## Task to carry out
Every line containing "slideshow" should be copied out. Go through the entries and find them.

## Records provided
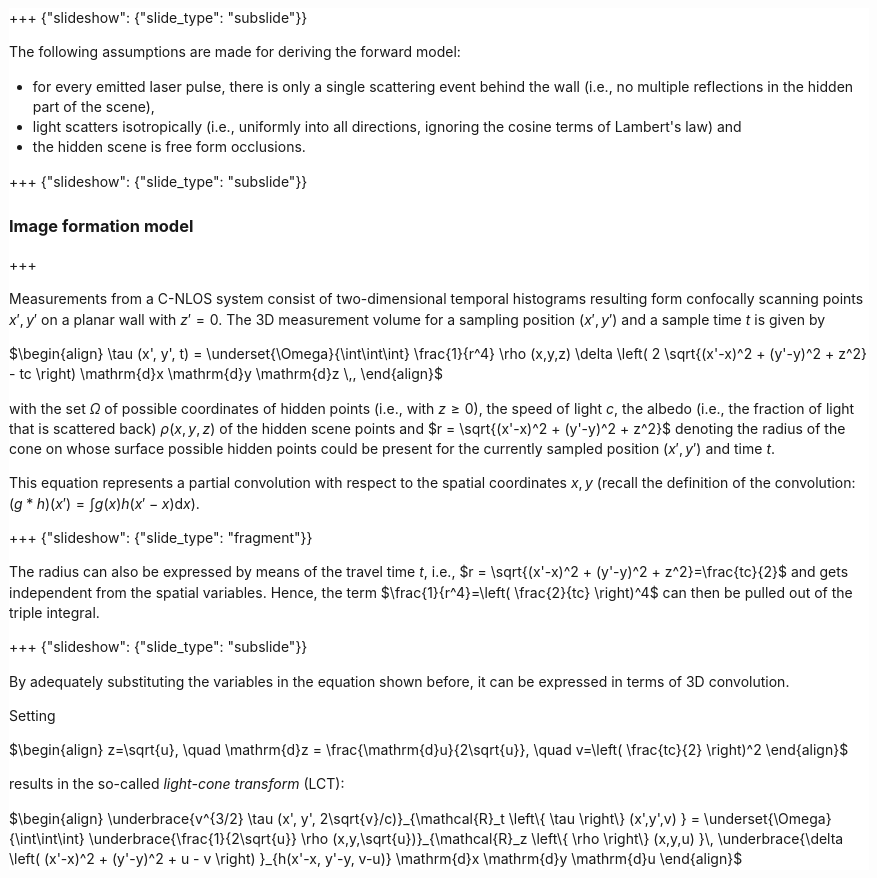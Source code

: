 +++ {"slideshow": {"slide_type": "subslide"}}

The following assumptions are made for deriving the forward model:

* for every emitted laser pulse, there is only a single scattering event behind the wall (i.e., no multiple reflections in the hidden part of the scene),
* light scatters isotropically (i.e., uniformly into all directions, ignoring the cosine terms of Lambert's law) and
* the hidden scene is free form occlusions.

+++ {"slideshow": {"slide_type": "subslide"}}

### Image formation model

+++

Measurements from a C-NLOS system consist of two-dimensional temporal histograms resulting form confocally scanning points $x', y'$ on a planar wall with $z'=0$. The 3D measurement volume for a sampling position $(x',y')$ and a sample time $t$ is given by

$\begin{align} 
   \tau (x', y', t) = \underset{\Omega}{\int\int\int} \frac{1}{r^4} \rho (x,y,z) \delta \left( 2 \sqrt{(x'-x)^2 + (y'-y)^2 + z^2} - tc \right) \mathrm{d}x \mathrm{d}y \mathrm{d}z \,,
\end{align}$

with the set $\Omega$ of possible coordinates of hidden points (i.e., with $z\geq0$), the speed of light $c$, the albedo (i.e., the fraction of light that is scattered back) $\rho(x,y,z)$ of the hidden scene points and $r = \sqrt{(x'-x)^2 + (y'-y)^2 + z^2}$ denoting the radius of the cone on whose surface possible hidden points could be present for the currently sampled position $(x',y')$ and time $t$.

This equation represents a partial convolution with respect to the spatial coordinates $x,y$ (recall the definition of the convolution: $(g*h)(x')=\int g(x)h(x'-x) \mathrm{d}x$).

+++ {"slideshow": {"slide_type": "fragment"}}

The radius can also be expressed by means of the travel time $t$, i.e., $r = \sqrt{(x'-x)^2 + (y'-y)^2 + z^2}=\frac{tc}{2}$ and gets independent from the spatial variables. Hence, the term $\frac{1}{r^4}=\left(  \frac{2}{tc} \right)^4$ can then be pulled out of the triple integral.

+++ {"slideshow": {"slide_type": "subslide"}}

By adequately substituting the variables in the equation shown before, it can be expressed in terms of 3D convolution.

Setting

$\begin{align} 
   z=\sqrt{u}, \quad \mathrm{d}z = \frac{\mathrm{d}u}{2\sqrt{u}}, \quad v=\left( \frac{tc}{2} \right)^2 
\end{align}$

results in the so-called *light-cone transform* (LCT):

$\begin{align} 
   \underbrace{v^{3/2} \tau (x', y', 2\sqrt{v}/c)}_{\mathcal{R}_t \left\{ \tau \right\} (x',y',v) } = \underset{\Omega}{\int\int\int} \underbrace{\frac{1}{2\sqrt{u}} \rho (x,y,\sqrt{u})}_{\mathcal{R}_z \left\{ \rho \right\} (x,y,u) }\, \underbrace{\delta \left( (x'-x)^2 + (y'-y)^2 + u - v \right) }_{h(x'-x, y'-y, v-u)} \mathrm{d}x \mathrm{d}y \mathrm{d}u
\end{align}$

## Task solution
: +++ {"slideshow": {"slide_type": "subslide"}}
+++ {"slideshow": {"slide_type": "subslide"}}
+++ {"slideshow": {"slide_type": "fragment"}}
+++ {"slideshow": {"slide_type": "subslide"}}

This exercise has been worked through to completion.